En fin, que según estos autores, por un lado “Disney exorciza la historia” con la “eliminación de este mundo del proletariado, el verdadero generador de los objetos o, en palabras de Gramsci, el elemento viril de la historia, la lucha de clases y el antagonismo de intereses”. Y, por el otro lado, Disney fomenta la “universalidad y eternidad de la burguesía”, pretendiendo “dar la apariencia de que sus publicaciones son democráticas”, etc., etc.
En Cuba nunca leí al Pato Donald. Nuestro tirano de verde oliva, al ser amigo de los críticos del Pato Donald, cumplió al pie de la letra con sus aliados chilenos, y así fue que el castrismo no dejó que la niñez cubana se corrompiera leyendo semejante tipo de propaganda imperial. Tuvimos, eso sí, mambises y cederistas como muñequitos aburridísimos y a la vez abusadores de su poder, cuya impronta mental aún la estamos pagando bien cara, pues los cubanos somos hoy por hoy el pueblo más infantilizado del hemisferio, además del más perversamente promiscuo y simulador. Somos, seamos sinceros aunque sea sólo durante un párrafo, una raza sin cura muy dañada en su corazón.
Si de algo pueden sentirse orgullosos sus dos autores antes de morir en las antípodas de Chile, es que “Para leer al Pato Donald” probablemente precipitó el golpe de Estado del 11 de septiembre de 1973. Si querían evidenciar al fascismo, pues lo lograron de sobra. Los muertos de Pinochet son también los muertos provocados por quienes leyeron con tanta inquina idiota a unas caricaturas que, a la postre, son precisamente una crítica a la cultura de masas occidental. Los guionistas del Pato Donald no sólo son más ingeniosos que toda la izquierda latinoamericana junta, sino que son también mucho más revolucionarios.

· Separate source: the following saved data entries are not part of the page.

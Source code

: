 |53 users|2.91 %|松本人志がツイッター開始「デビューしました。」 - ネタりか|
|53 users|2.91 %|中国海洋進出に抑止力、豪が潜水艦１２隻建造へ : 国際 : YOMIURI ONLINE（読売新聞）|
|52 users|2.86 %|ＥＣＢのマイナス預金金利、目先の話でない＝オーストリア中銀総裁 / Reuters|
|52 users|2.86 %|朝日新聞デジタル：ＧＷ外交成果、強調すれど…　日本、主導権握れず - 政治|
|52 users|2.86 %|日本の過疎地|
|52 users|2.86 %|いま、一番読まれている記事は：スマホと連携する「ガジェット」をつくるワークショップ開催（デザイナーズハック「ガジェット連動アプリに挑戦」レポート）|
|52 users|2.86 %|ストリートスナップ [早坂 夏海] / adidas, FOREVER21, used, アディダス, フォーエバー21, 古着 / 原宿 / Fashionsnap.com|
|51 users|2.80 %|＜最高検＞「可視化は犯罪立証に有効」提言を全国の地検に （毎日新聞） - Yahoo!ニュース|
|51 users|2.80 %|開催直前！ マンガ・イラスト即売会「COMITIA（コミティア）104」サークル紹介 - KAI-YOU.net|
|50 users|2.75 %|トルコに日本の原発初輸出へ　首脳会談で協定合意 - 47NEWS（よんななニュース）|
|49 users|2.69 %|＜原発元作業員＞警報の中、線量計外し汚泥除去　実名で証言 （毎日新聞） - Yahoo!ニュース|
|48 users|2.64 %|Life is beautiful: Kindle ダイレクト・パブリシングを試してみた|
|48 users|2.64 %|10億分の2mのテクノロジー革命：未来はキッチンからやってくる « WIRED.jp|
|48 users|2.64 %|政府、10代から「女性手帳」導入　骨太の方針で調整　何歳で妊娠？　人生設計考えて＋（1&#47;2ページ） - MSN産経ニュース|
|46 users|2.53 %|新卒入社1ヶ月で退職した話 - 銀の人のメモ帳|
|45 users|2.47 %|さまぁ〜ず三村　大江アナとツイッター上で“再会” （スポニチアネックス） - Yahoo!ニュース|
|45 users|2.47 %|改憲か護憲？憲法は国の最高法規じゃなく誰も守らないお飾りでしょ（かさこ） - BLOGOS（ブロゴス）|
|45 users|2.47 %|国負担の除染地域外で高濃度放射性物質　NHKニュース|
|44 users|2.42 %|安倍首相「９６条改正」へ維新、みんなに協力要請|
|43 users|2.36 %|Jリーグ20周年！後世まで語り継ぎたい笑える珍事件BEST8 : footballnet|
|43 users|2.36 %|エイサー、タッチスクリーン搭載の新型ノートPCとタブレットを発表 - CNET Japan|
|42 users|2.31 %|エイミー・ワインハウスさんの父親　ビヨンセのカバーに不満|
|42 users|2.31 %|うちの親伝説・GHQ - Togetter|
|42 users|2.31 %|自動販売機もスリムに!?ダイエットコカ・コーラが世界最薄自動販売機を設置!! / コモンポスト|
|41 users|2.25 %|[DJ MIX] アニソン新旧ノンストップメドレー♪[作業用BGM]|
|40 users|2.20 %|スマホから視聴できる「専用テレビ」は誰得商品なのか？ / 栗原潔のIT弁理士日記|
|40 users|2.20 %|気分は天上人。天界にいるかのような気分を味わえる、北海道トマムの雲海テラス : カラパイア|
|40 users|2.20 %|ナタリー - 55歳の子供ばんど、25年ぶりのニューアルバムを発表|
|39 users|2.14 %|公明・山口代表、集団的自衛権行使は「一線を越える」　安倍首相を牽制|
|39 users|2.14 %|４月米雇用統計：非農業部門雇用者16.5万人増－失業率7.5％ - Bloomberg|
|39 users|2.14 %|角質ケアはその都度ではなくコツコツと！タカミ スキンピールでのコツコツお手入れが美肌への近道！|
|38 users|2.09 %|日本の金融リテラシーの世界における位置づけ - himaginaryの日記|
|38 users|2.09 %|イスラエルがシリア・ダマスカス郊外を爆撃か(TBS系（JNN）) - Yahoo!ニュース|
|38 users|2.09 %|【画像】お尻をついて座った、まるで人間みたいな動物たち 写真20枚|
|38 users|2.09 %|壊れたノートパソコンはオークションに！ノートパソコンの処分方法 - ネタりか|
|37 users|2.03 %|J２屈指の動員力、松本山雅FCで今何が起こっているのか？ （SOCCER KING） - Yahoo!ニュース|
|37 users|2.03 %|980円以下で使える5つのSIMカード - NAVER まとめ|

Y, sobre todo, mucho más exitosos que cualquier camada de intelectuales castristas, los que desde siempre han sido tan cobardes que son incapaces de difundir su cultura sin tener que censurar al resto de la Cultura: empezando por el Pato Donald, como en Cuba, y terminando por (y terminando con) los partidos políticos de la Democracia.
Pobres, pobres patéticos despóticos que nos han legado el libro “Para leer al Pato Donald”, que hoy no es más que un panfletico apócrifo donde, lo único legible por lo demás, son casualmente los cómicos recuadros que sus autores reproducen del Pato Donald para criticarlo. Pobres, pobres chilenos asesinados por culpa del castrismo cultural. Con la muerte de Fidel Castro en el 2016, es de esperar que por fin América Latina se deje de inventar tanta insulsa idiotez, y acabe de reconocer la nefasta influencia de la Revolución Cubana en el continente, en tanto fuente de una ilusión ingenua que resultó ser genuinamente criminal.
Todavía hoy en la Isla necesitamos una disneyficación radical. Hay que poner al Pato Donald a recorrer locamente Cuba de punta a punta, pateando y puteando a la Piedra Filosofal donde se pudren las cenizas siniestras de un caricaturesco comandante llamado Fidel.